What Does a Big Fence Do For Neighbors? Old Globe Comedy Has Some Ideas
Do good fences really make good neighbors, as Robert Frost wrote in a 1914 poem? Well, maybe, figures playwright Karen Zacarias in her darkish comedy Native Gardens, now at the Old Globe Theatre.
The fence on view is an ugly chain-link span, woven with indifferent ivy, that divides the back yards of two expensive, over-groomed homes in the Washington, D.C., suburb of Georgetown. Think Point Loma.
The Butleys are the deep-rooted home team, the Del Valles are the new kids on the block. An instant image of snooty WASP couple, soaked in Yankee privilege, vs. pushy Latinos clawing their way up the social ladder. But wait. One of Zacarias’ many points is that social distinctions are evolving and things may not be what they seem.

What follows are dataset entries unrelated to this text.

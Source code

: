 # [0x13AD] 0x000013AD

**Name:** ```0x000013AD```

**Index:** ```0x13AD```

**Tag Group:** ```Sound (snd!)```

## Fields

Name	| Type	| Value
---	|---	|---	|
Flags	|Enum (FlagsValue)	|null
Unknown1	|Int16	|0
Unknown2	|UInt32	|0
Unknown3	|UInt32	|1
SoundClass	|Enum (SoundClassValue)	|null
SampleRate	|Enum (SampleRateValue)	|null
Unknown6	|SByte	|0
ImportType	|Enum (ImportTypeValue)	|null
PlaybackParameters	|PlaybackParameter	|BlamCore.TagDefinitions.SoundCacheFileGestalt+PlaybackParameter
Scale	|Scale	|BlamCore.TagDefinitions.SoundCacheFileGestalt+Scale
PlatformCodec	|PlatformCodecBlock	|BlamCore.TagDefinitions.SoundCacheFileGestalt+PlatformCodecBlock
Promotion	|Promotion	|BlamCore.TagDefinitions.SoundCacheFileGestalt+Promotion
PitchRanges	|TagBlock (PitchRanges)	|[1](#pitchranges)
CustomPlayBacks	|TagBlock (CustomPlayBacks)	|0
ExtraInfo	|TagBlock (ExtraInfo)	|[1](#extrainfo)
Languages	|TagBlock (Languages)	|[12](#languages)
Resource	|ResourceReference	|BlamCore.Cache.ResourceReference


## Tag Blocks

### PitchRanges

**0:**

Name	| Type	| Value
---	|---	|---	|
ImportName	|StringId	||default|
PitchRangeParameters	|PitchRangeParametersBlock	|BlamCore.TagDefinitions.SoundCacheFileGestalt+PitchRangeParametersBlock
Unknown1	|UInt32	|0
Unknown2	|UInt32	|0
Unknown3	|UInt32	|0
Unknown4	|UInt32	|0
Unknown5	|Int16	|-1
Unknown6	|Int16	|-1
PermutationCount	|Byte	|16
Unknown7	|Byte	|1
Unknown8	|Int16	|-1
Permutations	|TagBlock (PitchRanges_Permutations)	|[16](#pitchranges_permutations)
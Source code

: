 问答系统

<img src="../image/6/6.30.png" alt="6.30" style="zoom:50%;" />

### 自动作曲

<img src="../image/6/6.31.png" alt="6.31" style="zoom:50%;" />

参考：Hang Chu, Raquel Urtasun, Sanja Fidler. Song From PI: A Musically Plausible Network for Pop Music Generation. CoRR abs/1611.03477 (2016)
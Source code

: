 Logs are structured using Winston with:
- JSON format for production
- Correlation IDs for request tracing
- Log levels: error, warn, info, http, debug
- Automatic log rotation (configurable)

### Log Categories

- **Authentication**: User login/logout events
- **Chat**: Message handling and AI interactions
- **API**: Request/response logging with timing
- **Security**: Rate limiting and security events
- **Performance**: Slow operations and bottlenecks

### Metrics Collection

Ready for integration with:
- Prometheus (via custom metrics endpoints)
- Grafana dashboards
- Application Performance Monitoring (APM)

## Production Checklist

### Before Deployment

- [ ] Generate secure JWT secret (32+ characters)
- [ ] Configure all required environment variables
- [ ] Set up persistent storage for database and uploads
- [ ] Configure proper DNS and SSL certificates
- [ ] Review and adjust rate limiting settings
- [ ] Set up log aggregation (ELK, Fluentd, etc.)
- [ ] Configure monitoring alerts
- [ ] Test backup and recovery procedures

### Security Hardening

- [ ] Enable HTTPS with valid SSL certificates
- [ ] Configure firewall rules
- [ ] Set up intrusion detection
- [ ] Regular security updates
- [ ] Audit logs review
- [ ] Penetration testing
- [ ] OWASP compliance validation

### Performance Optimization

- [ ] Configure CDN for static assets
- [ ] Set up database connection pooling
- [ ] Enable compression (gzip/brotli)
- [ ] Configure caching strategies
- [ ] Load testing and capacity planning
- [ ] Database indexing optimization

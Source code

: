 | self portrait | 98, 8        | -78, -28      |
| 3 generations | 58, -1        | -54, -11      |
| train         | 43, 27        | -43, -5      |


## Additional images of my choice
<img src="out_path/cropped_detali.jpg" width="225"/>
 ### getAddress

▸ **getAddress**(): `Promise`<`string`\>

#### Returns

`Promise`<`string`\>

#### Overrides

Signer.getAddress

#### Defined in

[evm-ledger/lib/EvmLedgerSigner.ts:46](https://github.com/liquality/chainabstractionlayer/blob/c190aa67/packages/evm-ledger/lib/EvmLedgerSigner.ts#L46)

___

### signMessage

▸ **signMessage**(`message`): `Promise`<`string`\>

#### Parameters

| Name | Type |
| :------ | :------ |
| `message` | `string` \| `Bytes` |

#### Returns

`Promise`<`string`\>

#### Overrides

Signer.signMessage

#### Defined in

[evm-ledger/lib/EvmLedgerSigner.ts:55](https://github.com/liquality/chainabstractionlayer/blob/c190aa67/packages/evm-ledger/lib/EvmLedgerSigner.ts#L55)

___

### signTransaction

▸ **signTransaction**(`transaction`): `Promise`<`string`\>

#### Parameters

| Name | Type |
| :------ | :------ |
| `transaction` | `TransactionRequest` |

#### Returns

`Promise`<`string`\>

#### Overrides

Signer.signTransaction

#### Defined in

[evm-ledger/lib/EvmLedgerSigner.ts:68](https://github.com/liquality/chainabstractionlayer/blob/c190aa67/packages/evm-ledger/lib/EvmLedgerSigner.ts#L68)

Retired after a long D.C. career at “The Agency,” Butley has readjusted his focus, with all the attendant stresses, to perfecting his fastidious garden fancy. As the scene opens, he’s finishing the bug-spray bath to the creamy Chopin of “Les Sylphides” when the new neighbor, conspicuously pregnant, waddles up to the scruffy side of the fence. At first, cordiality rules as she begins a sympathetic gush of her own vegetable ambitions. Except… is that poison he’s using? Oh, no! Won’t do. Just as all these imported mercenary plants must restore the field to the displaced native varieties.
Pressures are building on both sides of the fence. The finals of the Garden Club competition loom this weekend, and Butley, a long-standing runner-up, is determined finally to win. And the young husband arrives home for introductions with the news he has invited the whole law firm over for a backyard barbeque … this weekend.
It appears the metaphors are in place for a showdown with all sorts of implications: generational, cultural, environmental, gender, legal, racial, etc. As sullenness descends and contractors arrive, the opening salvo of survey reveals that the Del Valles own an additional two feet all along the fence which can gobble up a significant slice of Butley gardens for their choice of use. At current rates, that’s $38,200 worth of property, if that’s how the game is to go.
But come on! These are not symbols, just well-off neighbors. The De Valles are not militant campesinos. She’s from New Mexico, in D.C. to finish her Ph.D. He’s from a rich Chilean family, pursuing an earned opportunity to become a partner in an old-line law firm. Mrs. Butley is a pioneering female engineer in a defense-oriented corporation and when the old man mentions darkly the “friends I have at the agency,” he’s talking not about CIA assets but just fellow bureaucrats from his days at the General Services Administration.
Compromise well could follow except time is running out. And, as tensions tighten toward the brandished chainsaw level, a comedic deus ex machina is sorely needed. What better than the sudden, unexpected arrival of a new character to remove all other concerns and impose a shower of good will?
No spoilers here, except to observe that the comic conclusion of this soufflé is so concentrated and relentless in its sweetness that vividly ironic sarcasm is a definite suspicion.
The Old Globe polish much enhances this piece in the inventive hands of director Edward Torres, who never hesitates to borrow a bit from the klassic komedy kollection. (A couple gravely surveys their agriculture empire and a rake is handy? Grant Wood’s “American Gothic” will not be far behind.) I suppose this piece could be played on the stark set of Waiting for Godot but Torres has come to have fun. And set designer Collette Pollard is game. She figures out how to do mighty feats of earth-moving while he maintains the comedy pace by choreographing the workers to solemn tango rhythms.
Jennifer Brawn Gittings’ costume designs reinforce the stereotypes while leaving room for satire and Amanda Zieve lights the garden with breezy disregard of nature in favor of sweet comedy flavors.
The jokes about the character stereotypes are staunchly braced by the actors’ complex layers of resignation to the accurate sketches of the author. Mark Pinter as Butley is a monument to refined northeastern Puritan stock shifting down to retirement and Peri Gilpin shows the wear of decades in sterile meetings and required social showups as his wife. Kimberli Flores and Eddie Martinez as the new couple suggest that many stereotypes can disappear just from lack of interest. Each is a mixture of solid contemporary and a residual guilt almost ritualistic. Watch us quick, they seem to suggest, because we’ll be real different real soon.
The same, suggests this entire project, is true of the basic integration riffs that drive the show, all this talk of immigration and building barriers. How soon will all that be merely an appalling memory? Please?
(Continues in the Sheryl and Harvey White Theatre of the Old Globe at 7 p.m. Tuesdays, Wednesdays and Sundays; at 8 p.m. Thursdays-Saturdays; and at 2 p.m. Saturdays and Sundays through June 24, 2018.)
Welton Jones has been following entertainment and the arts around for years, writing about them. Thirty-five of those years were spent at the UNION-TRIBUNE, the last decade was with SANDIEGO.COM.